Lake Denman

Exploring Ruby: Arrays - the zip method

Here is an exploration for an instance method named “zip”. The following is what we find.

We begin by opening the ruby source. Naturally, we’ll find the zip method in the array.c file. The method that we are looking for is:

rb_ary_zip

At this point, we can read the documentation and see what this method actually does:

  /*
   *  call-seq:
   *     array.zip(arg, ...)                   -> an_array
   *     array.zip(arg, ...) {| arr | block }  -> nil
   *
   *  Converts any arguments to arrays, then merges elements of
   *  <i>self</i> with corresponding elements from each argument. This
   *  generates a sequence of <code>self.size</code> <em>n</em>-element
   *  arrays, where <em>n</em> is one more that the count of arguments. If
   *  the size of any argument is less than <code>enumObj.size</code>,
   *  <code>nil</code> values are supplied.
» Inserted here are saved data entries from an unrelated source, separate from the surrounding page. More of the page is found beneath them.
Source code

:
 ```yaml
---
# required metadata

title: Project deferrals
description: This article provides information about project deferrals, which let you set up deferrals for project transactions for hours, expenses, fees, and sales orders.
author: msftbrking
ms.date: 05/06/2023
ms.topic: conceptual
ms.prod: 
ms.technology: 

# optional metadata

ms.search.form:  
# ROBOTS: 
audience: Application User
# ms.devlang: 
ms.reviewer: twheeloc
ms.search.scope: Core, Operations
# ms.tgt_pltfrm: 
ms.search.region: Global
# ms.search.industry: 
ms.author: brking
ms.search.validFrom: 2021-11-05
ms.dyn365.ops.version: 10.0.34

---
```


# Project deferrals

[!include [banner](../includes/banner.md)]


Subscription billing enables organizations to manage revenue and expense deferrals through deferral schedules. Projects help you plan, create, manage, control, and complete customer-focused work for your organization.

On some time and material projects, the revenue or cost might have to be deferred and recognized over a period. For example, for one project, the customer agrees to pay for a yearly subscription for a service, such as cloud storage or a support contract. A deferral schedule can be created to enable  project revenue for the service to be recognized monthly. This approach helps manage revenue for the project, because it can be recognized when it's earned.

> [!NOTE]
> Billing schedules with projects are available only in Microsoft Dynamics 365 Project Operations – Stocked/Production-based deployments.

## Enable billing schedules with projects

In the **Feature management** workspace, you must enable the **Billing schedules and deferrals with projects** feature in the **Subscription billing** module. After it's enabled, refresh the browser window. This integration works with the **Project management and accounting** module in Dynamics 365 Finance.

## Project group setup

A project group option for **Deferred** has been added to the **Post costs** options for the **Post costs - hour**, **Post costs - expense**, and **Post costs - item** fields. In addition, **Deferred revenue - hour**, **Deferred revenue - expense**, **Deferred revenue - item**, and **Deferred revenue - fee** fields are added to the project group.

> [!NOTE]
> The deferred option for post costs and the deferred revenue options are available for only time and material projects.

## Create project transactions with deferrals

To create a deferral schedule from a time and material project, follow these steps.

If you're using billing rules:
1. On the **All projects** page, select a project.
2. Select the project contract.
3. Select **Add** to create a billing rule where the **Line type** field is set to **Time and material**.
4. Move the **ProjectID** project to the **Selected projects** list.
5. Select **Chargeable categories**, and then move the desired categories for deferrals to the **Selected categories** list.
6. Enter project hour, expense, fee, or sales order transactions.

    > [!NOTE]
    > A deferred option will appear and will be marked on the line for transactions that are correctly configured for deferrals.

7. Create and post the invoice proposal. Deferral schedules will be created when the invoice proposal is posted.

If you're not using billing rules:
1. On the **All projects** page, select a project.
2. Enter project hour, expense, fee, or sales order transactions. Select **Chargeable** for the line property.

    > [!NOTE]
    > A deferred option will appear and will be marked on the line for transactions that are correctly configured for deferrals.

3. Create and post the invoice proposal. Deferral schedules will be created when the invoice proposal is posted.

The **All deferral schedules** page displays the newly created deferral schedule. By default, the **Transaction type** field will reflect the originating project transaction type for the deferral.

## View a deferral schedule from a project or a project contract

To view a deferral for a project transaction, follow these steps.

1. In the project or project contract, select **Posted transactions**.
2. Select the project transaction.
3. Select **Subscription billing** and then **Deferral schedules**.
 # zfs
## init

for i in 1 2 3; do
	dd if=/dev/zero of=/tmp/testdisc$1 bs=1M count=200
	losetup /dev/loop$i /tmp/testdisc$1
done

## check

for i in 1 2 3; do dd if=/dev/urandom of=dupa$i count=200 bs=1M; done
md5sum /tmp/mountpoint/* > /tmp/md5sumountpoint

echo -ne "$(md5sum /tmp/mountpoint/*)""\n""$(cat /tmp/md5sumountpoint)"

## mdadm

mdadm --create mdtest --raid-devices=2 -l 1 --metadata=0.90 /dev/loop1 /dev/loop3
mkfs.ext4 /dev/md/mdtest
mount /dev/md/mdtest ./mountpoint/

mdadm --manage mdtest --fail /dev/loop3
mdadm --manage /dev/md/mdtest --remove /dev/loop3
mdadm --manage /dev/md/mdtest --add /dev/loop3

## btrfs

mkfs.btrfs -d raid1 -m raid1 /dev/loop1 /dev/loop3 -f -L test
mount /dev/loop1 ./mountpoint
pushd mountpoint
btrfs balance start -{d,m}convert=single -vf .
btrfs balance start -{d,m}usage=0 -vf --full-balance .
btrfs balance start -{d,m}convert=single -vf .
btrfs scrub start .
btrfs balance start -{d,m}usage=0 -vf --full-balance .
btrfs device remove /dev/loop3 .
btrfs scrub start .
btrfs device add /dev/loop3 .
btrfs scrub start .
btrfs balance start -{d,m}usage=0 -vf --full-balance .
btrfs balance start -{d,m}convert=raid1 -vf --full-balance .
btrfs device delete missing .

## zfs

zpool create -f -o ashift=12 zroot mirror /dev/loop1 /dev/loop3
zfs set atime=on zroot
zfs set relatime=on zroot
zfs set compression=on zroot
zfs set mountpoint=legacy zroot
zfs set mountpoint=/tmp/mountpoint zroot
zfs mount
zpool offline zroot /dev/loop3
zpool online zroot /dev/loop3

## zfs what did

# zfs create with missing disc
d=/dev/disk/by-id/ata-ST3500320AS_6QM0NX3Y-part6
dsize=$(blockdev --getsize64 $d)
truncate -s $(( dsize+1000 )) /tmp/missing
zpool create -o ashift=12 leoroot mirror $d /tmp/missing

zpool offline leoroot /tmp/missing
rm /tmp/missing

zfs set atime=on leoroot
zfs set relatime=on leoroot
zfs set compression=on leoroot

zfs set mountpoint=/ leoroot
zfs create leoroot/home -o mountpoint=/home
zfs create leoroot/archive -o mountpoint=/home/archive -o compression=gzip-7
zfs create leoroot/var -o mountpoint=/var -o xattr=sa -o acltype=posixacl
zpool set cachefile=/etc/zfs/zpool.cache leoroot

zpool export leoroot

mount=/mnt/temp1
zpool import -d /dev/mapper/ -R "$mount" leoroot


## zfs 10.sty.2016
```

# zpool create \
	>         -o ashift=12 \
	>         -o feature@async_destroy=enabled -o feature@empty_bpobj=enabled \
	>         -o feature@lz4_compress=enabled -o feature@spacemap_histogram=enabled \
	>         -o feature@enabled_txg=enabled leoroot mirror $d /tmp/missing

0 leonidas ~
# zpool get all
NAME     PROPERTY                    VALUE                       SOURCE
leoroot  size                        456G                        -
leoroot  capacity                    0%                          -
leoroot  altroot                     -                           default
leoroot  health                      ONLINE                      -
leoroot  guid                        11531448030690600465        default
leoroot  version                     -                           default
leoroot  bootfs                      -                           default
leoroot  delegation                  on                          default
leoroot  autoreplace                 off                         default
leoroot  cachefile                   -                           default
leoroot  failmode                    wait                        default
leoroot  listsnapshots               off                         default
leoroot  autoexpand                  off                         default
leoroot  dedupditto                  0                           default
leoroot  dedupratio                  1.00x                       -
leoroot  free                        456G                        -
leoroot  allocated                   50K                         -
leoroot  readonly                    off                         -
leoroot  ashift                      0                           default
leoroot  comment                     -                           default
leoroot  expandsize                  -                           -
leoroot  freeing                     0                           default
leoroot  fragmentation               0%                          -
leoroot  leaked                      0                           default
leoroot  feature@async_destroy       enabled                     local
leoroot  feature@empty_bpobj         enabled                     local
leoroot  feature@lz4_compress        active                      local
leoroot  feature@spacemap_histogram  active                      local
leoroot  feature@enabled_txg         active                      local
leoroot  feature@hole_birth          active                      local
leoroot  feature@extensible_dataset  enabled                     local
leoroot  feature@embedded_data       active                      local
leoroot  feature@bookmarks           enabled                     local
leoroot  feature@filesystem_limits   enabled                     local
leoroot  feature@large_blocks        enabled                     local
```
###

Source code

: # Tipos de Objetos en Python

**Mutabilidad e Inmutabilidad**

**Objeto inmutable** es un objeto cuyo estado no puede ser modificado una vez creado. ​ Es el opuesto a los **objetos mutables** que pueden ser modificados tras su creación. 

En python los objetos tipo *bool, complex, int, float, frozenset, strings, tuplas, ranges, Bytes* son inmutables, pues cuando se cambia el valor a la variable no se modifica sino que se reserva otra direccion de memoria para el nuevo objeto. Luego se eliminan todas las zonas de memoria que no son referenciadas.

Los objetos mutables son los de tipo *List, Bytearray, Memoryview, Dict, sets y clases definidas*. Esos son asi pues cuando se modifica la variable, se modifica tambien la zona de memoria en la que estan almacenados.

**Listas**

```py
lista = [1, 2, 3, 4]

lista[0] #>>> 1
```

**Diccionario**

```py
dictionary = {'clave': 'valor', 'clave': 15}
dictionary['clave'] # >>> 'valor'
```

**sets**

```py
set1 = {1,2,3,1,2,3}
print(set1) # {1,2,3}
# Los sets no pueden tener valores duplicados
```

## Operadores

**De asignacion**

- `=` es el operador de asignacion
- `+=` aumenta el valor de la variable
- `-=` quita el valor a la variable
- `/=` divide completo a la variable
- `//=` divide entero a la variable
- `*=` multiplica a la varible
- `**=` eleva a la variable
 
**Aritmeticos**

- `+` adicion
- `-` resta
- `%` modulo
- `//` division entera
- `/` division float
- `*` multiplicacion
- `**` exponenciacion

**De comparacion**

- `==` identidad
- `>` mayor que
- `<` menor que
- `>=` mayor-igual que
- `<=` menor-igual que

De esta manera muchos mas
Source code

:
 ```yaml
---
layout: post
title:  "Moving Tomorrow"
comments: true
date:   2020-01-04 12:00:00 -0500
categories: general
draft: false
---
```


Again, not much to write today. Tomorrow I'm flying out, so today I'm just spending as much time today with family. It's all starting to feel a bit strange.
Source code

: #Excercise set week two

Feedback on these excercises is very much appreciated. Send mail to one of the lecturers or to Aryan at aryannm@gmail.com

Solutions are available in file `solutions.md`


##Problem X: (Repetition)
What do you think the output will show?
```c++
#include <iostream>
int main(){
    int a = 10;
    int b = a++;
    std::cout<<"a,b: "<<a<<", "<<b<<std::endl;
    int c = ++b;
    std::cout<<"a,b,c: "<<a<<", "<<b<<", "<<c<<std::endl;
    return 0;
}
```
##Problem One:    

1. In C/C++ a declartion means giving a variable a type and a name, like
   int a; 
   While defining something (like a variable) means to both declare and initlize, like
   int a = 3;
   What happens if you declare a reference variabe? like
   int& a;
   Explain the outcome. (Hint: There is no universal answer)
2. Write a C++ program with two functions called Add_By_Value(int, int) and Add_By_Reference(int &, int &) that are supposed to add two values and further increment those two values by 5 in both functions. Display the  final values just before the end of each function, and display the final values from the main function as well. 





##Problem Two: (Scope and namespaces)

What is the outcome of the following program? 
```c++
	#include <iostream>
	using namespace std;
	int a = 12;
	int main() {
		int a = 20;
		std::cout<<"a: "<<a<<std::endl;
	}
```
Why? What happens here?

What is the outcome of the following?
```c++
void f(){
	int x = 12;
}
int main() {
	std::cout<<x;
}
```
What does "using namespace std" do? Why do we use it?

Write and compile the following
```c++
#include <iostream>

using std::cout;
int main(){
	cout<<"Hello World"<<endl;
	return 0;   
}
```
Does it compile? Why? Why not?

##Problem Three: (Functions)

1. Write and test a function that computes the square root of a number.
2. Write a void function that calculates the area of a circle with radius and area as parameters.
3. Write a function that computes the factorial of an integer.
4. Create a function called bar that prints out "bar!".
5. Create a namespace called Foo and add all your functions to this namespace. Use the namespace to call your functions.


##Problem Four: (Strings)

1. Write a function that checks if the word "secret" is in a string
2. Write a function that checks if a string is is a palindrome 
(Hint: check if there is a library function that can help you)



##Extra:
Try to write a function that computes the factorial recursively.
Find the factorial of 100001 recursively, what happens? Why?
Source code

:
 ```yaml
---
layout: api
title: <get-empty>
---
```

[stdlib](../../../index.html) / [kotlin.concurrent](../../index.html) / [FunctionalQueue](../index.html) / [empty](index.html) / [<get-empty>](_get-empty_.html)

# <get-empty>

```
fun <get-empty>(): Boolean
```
If a block given, it is
   *  invoked for each output array, otherwise an array of arrays is
   *  returned.
   *
   *     a = [ 4, 5, 6 ]
   *     b = [ 7, 8, 9 ]
   *     [1,2,3].zip(a, b)      #=> [[1, 4, 7], [2, 5, 8], [3, 6, 9]]
   *     [1,2].zip(a,b)         #=> [[1, 4, 7], [2, 5, 8]]
   *     a.zip([1,2],[8])       #=> [[4,1,8], [5,2,nil], [6,nil,nil]]
   */

At first glance, that sounds heavy. Let’s try to break it down…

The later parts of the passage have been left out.